The following originally appeared on The Upshot (copyright 2016, The New York Times Company). It also appeared on page A3 of the September 8, 2016 print edition.
For decades, public health experts have known that syringe exchange programs reduce the spread of certain viral infections — like H.I.V., hepatitis B and hepatitis C — by removing contaminated syringes from circulation.
They have known that programs using sterile injection equipment are both safe and save money.
And yet they are rarely seen in the United States.
Evidence abounds that they work. A study of the first American program — started in the Tacoma, Wash., area in 1988 — found that use of the exchange was associated with a greater than 60 percent reduction in the risk of contracting hepatitis B or C. Another study of over 1,600 injection drug users in New York found that those who didn’t use a syringe exchange in the early 1990s were more than three times as likely to contract H.I.V.
Syringe exchange programs do more than improve health. Because they are so effective and far cheaper than the lifetime cost of treating H.I.V., hepatitis B or hepatitis C, they save taxpayers money. A cost-effectiveness analysis published in 2014 replicated the findings of others that came before it: A dollar invested in syringe exchange programs saves at least six dollars in avoided costs associated with H.I.V. alone.
The most frequently expressed concerns about the programs are that they promote drug use and raise crime levels. But according to many studies, that isn’t so. Instead, they are associated with increased participation in treatment programs.
Syringe exchange programs “reduce not only infectious disease but also create an opportunity for people to get the care and provide a transition into treatment for people in the community,” said Michael Botticelli, director of the federal Office of National Drug Control Policy, at an event sponsored by the Chamber of Commerce of northern Kentucky, a region hit hard by illegal drug use.
In the 1990s and early 2000s, seven evidence reviews for federal government agencies reaffirmed that syringe exchanges were effective, safe and cost-effective. Since then, numerous other studies of programs have replicated these results, including a systematic review by the World Health Organization and another by the United Nations. These include examination of exchange programs outside the United States, such as those in Canada and Australia.
Syringe exchanges are endorsed by the 2015 National H.I.V./AIDS Strategy for the United States and the 2012 President’s Emergency Plan for AIDS Relief Blueprint. The American Medical Association says they work.

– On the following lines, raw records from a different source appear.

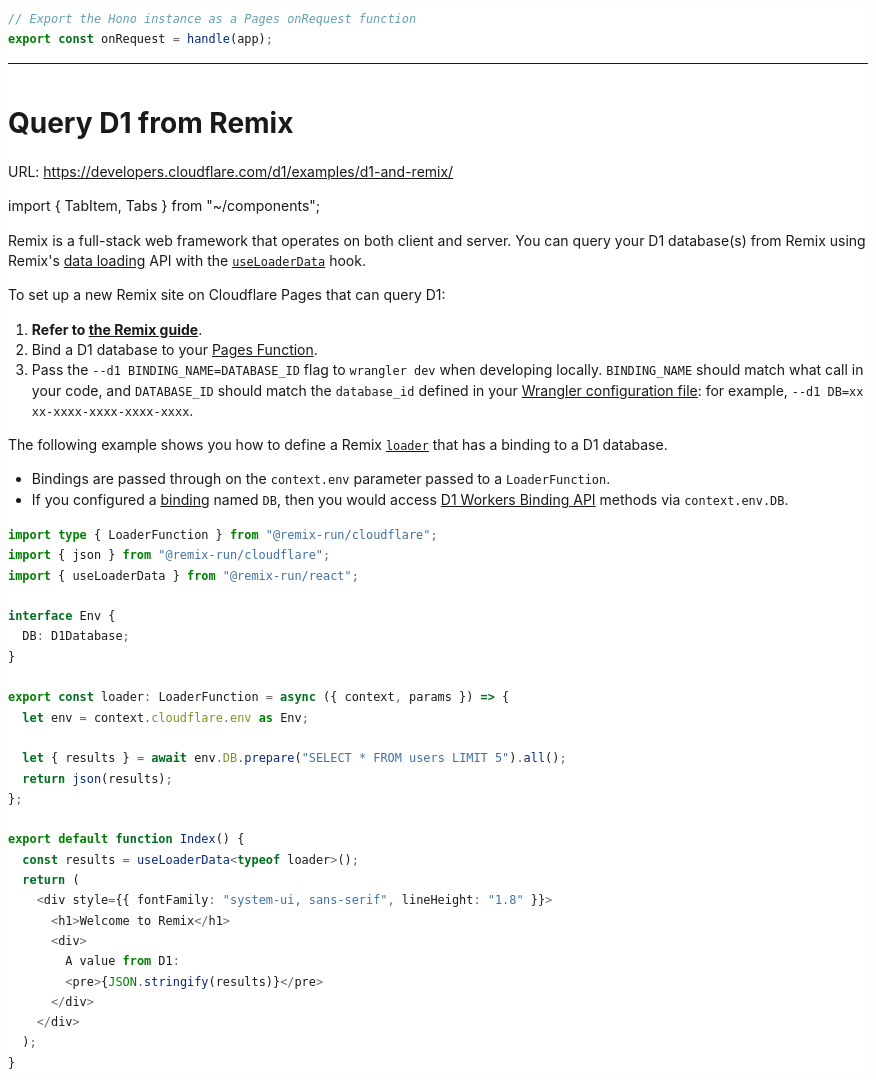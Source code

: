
 ```ts
// Export the Hono instance as a Pages onRequest function
export const onRequest = handle(app);
```

</TabItem> </Tabs>

---

# Query D1 from Remix

URL: https://developers.cloudflare.com/d1/examples/d1-and-remix/

import { TabItem, Tabs } from "~/components";

Remix is a full-stack web framework that operates on both client and server. You can query your D1 database(s) from Remix using Remix's [data loading](https://remix.run/docs/en/main/guides/data-loading) API with the [`useLoaderData`](https://remix.run/docs/en/main/hooks/use-loader-data) hook.

To set up a new Remix site on Cloudflare Pages that can query D1:

1. **Refer to [the Remix guide](/pages/framework-guides/deploy-a-remix-site/)**.
2. Bind a D1 database to your [Pages Function](/pages/functions/bindings/#d1-databases).
3. Pass the `--d1 BINDING_NAME=DATABASE_ID` flag to `wrangler dev` when developing locally. `BINDING_NAME` should match what call in your code, and `DATABASE_ID` should match the `database_id` defined in your [Wrangler configuration file](/workers/wrangler/configuration/): for example, `--d1 DB=xxxx-xxxx-xxxx-xxxx-xxxx`.

The following example shows you how to define a Remix [`loader`](https://remix.run/docs/en/main/route/loader) that has a binding to a D1 database.

- Bindings are passed through on the `context.env` parameter passed to a `LoaderFunction`.
- If you configured a [binding](/pages/functions/bindings/#d1-databases) named `DB`, then you would access [D1 Workers Binding API](/d1/worker-api/prepared-statements/) methods via `context.env.DB`.

<Tabs> <TabItem label="TypeScript" icon="seti:typescript">

```ts
import type { LoaderFunction } from "@remix-run/cloudflare";
import { json } from "@remix-run/cloudflare";
import { useLoaderData } from "@remix-run/react";

interface Env {
  DB: D1Database;
}

export const loader: LoaderFunction = async ({ context, params }) => {
  let env = context.cloudflare.env as Env;

  let { results } = await env.DB.prepare("SELECT * FROM users LIMIT 5").all();
  return json(results);
};

export default function Index() {
  const results = useLoaderData<typeof loader>();
  return (
    <div style={{ fontFamily: "system-ui, sans-serif", lineHeight: "1.8" }}>
      <h1>Welcome to Remix</h1>
      <div>
        A value from D1:
        <pre>{JSON.stringify(results)}</pre>
      </div>
    </div>
  );
}
```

With all this evidence and the official endorsements, you’d think the government would generously fund syringe exchanges. But just as the first program opened in 1988, Congress prohibited federal funding for any such programs. With the exception of a few years, that moratorium held until this year. Though federal funds may now be used to support syringe exchanges, they still may not be used to buy injection equipment.
Although most states and local governments limit or prohibit syringe exchange programs, some restrictions have been lifted, offering additional opportunities to study their effects. For example, in 2008, the District of Columbia’s syringe exchange funding ban was lifted, and several programs began offering harm reduction and exchange services. One study found that the funding ban’s lift was associated with a 70 percent drop in new H.I.V. cases tied to injection drug use.
“Policies that limit syringe access are not in the best interest of public health,” said Sean Allen, an infectious disease and public health researcher at Johns Hopkins University and a co-author of the study. “Syringe services programs can prevent new H.I.V. infections, but they need to be accessible to work.”
Today, injection drug use — notably, of heroin — is on the rise and has led to outbreaks of H.I.V. in some communities. In response, some leaders, like Gov. Mike Pence of Indiana, the Republican vice-presidential nominee, have reversed course and embraced the programs.
Today, only about 200 syringe exchange programs are operating in 33 states. In many areas where they could do a lot of good, resistance to them remains strong.